**Required work:**
Could you print the listing again exactly, omitting the pictures?

━━━━━━━━━━

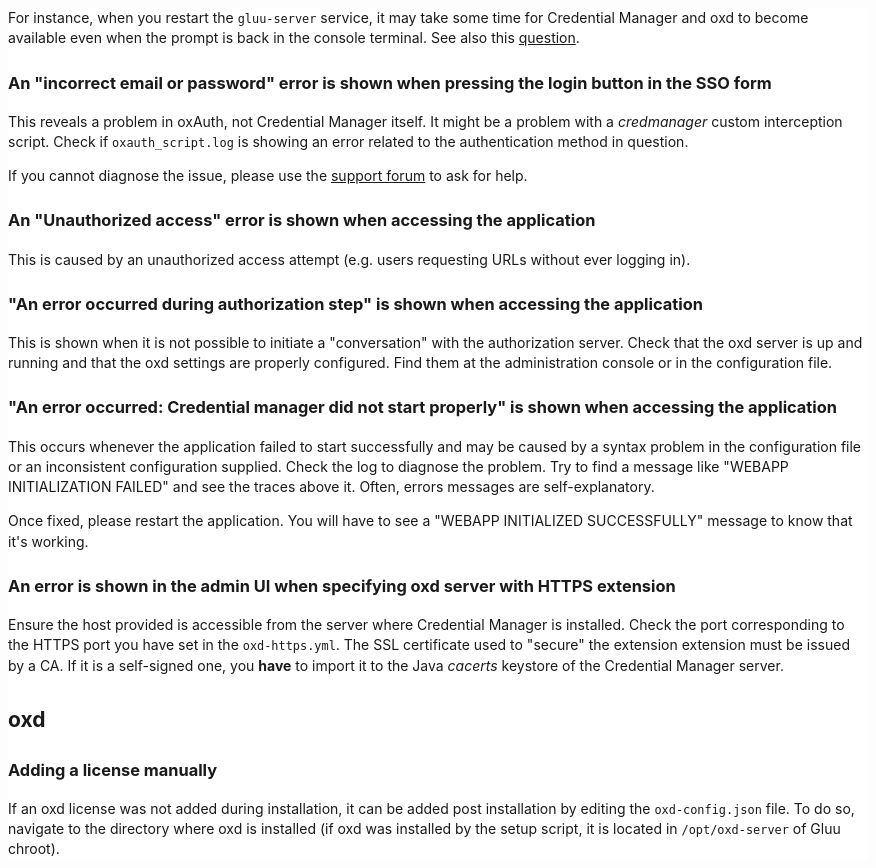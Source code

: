 For instance, when you restart the `gluu-server` service, it may take some time for Credential Manager and oxd to become available even when the prompt is back in the console terminal. See also this [question](#what-ports-are-used-by-the-application).

### An "incorrect email or password" error is shown when pressing the login button in the SSO form

This reveals a problem in oxAuth, not Credential Manager itself. It might be a problem with a *credmanager* custom interception script. Check if `oxauth_script.log` is showing an error related to the authentication method in question.

If you cannot diagnose the issue, please use the [support forum](https://support.gluu.org) to ask for help. 

### An "Unauthorized access" error is shown when accessing the application

This is caused by an unauthorized access attempt (e.g. users requesting URLs without ever logging in).

### "An error occurred during authorization step" is shown when accessing the application

This is shown when it is not possible to initiate a "conversation" with the authorization server. Check that the oxd server is up and running and that the oxd settings are properly configured. Find them at the administration console or in the configuration file.

### "An error occurred: Credential manager did not start properly" is shown when accessing the application

This occurs whenever the application failed to start successfully and may be caused by a syntax problem in the configuration file or an inconsistent configuration supplied. Check the log to diagnose the problem. Try to find a message like "WEBAPP INITIALIZATION FAILED" and see the traces above it. Often, errors messages are self-explanatory.

Once fixed, please restart the application. You will have to see a "WEBAPP INITIALIZED SUCCESSFULLY" message to know that it's working.

### An error is shown in the admin UI when specifying oxd server with HTTPS extension

Ensure the host provided is accessible from the server where Credential Manager is installed. Check the port corresponding to the HTTPS port you have set in the `oxd-https.yml`. The SSL certificate used to "secure" the extension extension must be issued by a CA. If it is a self-signed one, you **have** to import it to the Java *cacerts* keystore of the Credential Manager server.

## oxd

### Adding a license manually
If an oxd license was not added during installation, it can be added post installation by editing the `oxd-config.json` file. To do so, navigate to the directory where oxd is installed (if oxd was installed by the setup script, it is located in `/opt/oxd-server` of Gluu chroot).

━━━━━━━━━━

**Exercise result:**
Source code

: For instance, when you restart the `gluu-server` service, it may take some time for Credential Manager and oxd to become available even when the prompt is back in the console terminal. See also this [question](#what-ports-are-used-by-the-application).

### An "incorrect email or password" error is shown when pressing the login button in the SSO form

This reveals a problem in oxAuth, not Credential Manager itself. It might be a problem with a *credmanager* custom interception script. Check if `oxauth_script.log` is showing an error related to the authentication method in question.

If you cannot diagnose the issue, please use the [support forum](https://support.gluu.org) to ask for help. 

### An "Unauthorized access" error is shown when accessing the application

This is caused by an unauthorized access attempt (e.g. users requesting URLs without ever logging in).

### "An error occurred during authorization step" is shown when accessing the application

This is shown when it is not possible to initiate a "conversation" with the authorization server. Check that the oxd server is up and running and that the oxd settings are properly configured. Find them at the administration console or in the configuration file.

### "An error occurred: Credential manager did not start properly" is shown when accessing the application

This occurs whenever the application failed to start successfully and may be caused by a syntax problem in the configuration file or an inconsistent configuration supplied. Check the log to diagnose the problem. Try to find a message like "WEBAPP INITIALIZATION FAILED" and see the traces above it. Often, errors messages are self-explanatory.

Once fixed, please restart the application. You will have to see a "WEBAPP INITIALIZED SUCCESSFULLY" message to know that it's working.

### An error is shown in the admin UI when specifying oxd server with HTTPS extension

Ensure the host provided is accessible from the server where Credential Manager is installed. Check the port corresponding to the HTTPS port you have set in the `oxd-https.yml`. The SSL certificate used to "secure" the extension extension must be issued by a CA. If it is a self-signed one, you **have** to import it to the Java *cacerts* keystore of the Credential Manager server.

## oxd

### Adding a license manually
If an oxd license was not added during installation, it can be added post installation by editing the `oxd-config.json` file. To do so, navigate to the directory where oxd is installed (if oxd was installed by the setup script, it is located in `/opt/oxd-server` of Gluu chroot).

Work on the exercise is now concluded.